Employing these tools, we developed a strategy to delineate the chaperone network that function in body wall muscle of C. elegans. Specifically, we used ts unc-45 mutations as a sensitized genetic background for candidate screening approaches, focusing on specific chaperone families such as HSP70, HSP90 and sHSP. Single amino acid substitutions in the UCS domain of C. elegans UNC-45 are responsible for temperature-dependent motility defects and myosin disorganization phenotypes, when animals are grown under restrictive conditions. In contrast, these unc-45 mutants show no movement or myosin organization defects at the permissive temperature. Intriguingly, we identified the genes CeHsp90 (daf-21), CeHop (sti-1) CeAha1 (C01G10.8) and Cep23 (ZC395.10) that specifically caused a synthetic movement defect in combination with unc-45(ts) mutant animals but not wild-type worms. We went on to examine whether the CeHop-, CeAha1- and Cep23-associated synthetic phenotypes are caused by sarcomeric disorganization monitoring the subcellular arrangement of myosin heavy chain A. While treatment of wild-type animals with CeHop, CeAha1 and Cep23 RNAi did not affect myofilament organization, depletion in unc-45(e286) mutant animals resulted in complete disruption of sarcomeric structures and MYO-3 mislocalization already at permissive conditions, comparable to unc-45(ts) single mutants grown at the restrictive temperature. Thus, our candidate approach identified novel cofactors supporting the regulatory function of the myosin assembly chaperone UNC-45, indicating that muscle function is governed by a fine-tuned proteostasis network (Frumkin et al., 2014). We therefore suggest that different co-chaperones form functional modules in vivo that are specialized for a set of substrates to specifically impact their folding. This view of functional modules within the proteostasis network is supported by the roles of co-chaperones in directing chaperone function and suggest that proteostatic machinery is at least in part cell-type specific and titrated to the cell needs.
To understand the underlining mechanism that leads to dysregulation of proteostasis in protein misfolding diseases, we carried out in depth characterization of proteoatsis capacity in different tissues and under physiological and stress conditions. We determine that proteostasis is remodeled at the transition to adulthood, resulting in a strong decline in folding capacity and change in expression of proteostasis machineries in different somatic tissues (Fig. 1). This change can be regulated by the reproductive system and specifically by germline stem cell arrest (Shemesh et al., 2013; Feldman et al., 2014; Shai et al., 2014).
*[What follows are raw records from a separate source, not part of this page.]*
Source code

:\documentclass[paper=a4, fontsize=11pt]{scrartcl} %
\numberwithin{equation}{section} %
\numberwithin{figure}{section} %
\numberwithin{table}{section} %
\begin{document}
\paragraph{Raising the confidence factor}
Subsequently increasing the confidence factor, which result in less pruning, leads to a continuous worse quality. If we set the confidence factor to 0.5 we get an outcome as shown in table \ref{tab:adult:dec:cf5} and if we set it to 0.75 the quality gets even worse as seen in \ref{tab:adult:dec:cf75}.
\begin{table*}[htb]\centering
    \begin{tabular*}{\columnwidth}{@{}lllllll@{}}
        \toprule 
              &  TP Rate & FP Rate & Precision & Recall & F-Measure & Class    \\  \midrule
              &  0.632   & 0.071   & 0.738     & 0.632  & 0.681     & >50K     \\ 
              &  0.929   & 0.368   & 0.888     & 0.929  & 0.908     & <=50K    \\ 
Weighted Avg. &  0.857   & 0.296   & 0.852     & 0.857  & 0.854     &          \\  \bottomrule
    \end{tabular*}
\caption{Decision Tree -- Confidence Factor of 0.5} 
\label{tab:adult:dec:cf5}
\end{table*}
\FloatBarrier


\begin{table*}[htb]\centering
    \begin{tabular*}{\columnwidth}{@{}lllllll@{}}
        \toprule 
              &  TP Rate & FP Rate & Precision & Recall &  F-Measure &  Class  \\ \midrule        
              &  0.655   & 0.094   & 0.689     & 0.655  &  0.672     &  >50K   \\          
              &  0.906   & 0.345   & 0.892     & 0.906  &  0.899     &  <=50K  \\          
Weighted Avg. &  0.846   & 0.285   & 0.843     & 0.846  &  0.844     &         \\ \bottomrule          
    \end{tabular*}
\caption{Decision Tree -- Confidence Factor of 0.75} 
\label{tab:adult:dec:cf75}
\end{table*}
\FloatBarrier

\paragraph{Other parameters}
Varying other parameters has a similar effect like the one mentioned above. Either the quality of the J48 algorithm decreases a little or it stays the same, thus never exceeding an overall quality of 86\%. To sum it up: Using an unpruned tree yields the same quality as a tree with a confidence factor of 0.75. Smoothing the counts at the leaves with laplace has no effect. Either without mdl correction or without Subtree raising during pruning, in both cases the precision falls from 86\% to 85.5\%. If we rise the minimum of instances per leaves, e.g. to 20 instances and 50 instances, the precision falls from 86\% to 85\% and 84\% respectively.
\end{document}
Our data, therefore, suggest that the transition to adulthood corresponds to a regulatory window during which time environmental conditions and germline competence are weighed to determine reproductive potential and the mode of proteostasis required. Our data therefore suggest that during development cellular proteostasis is regulated in a cell specific manner but that at the transition to adulthood cell-nonautonomous regulation of quality control systems results in a collapse of somatic proteostasis regardless of the tissue affected. Given that imbalance in proteostasis contributes prominently to age associated diseases, it is a priority to determine the regulatory signals at the transition to adulthood that result in proteostasic collapse to understand how the quality control systems in living multicellular organisms are remodeled.